PROBLEM STATEMENT: Every line containing the string "array" is to be copied from the records.

SUPPLIED DATA:
[Start of Attachment]

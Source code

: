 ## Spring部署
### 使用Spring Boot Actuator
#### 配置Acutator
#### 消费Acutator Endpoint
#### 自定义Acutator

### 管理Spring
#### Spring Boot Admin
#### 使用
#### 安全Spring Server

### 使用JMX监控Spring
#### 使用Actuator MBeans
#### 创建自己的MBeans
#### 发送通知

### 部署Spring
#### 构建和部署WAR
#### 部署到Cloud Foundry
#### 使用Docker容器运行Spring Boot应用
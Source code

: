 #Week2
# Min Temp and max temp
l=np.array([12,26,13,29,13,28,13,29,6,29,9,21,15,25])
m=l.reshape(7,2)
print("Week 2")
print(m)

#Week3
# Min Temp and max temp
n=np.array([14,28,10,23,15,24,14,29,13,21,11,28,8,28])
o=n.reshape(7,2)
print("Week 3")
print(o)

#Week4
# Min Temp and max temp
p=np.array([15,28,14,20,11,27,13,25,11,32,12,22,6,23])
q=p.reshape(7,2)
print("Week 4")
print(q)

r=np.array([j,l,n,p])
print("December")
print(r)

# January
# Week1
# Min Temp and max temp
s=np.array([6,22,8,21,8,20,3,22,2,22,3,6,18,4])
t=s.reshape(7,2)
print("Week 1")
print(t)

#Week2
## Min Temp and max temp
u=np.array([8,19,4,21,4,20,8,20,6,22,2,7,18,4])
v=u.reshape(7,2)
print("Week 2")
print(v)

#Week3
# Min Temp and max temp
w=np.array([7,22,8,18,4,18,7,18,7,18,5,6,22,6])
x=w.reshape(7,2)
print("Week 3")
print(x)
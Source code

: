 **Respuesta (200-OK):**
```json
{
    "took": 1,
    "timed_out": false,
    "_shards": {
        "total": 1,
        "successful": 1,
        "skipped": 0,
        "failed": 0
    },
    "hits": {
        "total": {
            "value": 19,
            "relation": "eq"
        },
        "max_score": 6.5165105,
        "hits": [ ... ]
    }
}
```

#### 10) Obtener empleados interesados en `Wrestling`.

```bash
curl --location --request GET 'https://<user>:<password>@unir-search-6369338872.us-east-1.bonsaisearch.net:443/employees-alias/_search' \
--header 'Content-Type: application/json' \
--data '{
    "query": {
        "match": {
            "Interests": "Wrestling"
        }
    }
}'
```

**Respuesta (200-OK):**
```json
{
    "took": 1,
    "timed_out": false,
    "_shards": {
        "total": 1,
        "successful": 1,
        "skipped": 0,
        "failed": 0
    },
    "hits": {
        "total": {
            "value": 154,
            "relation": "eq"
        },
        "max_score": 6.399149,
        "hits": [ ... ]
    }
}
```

[End of Attachment]

RESULT OF THIS TASK:
l=np.array([12,26,13,29,13,28,13,29,6,29,9,21,15,25])
n=np.array([14,28,10,23,15,24,14,29,13,21,11,28,8,28])
p=np.array([15,28,14,20,11,27,13,25,11,32,12,22,6,23])
r=np.array([j,l,n,p])
s=np.array([6,22,8,21,8,20,3,22,2,22,3,6,18,4])
u=np.array([8,19,4,21,4,20,8,20,6,22,2,7,18,4])
w=np.array([7,22,8,18,4,18,7,18,7,18,5,6,22,6])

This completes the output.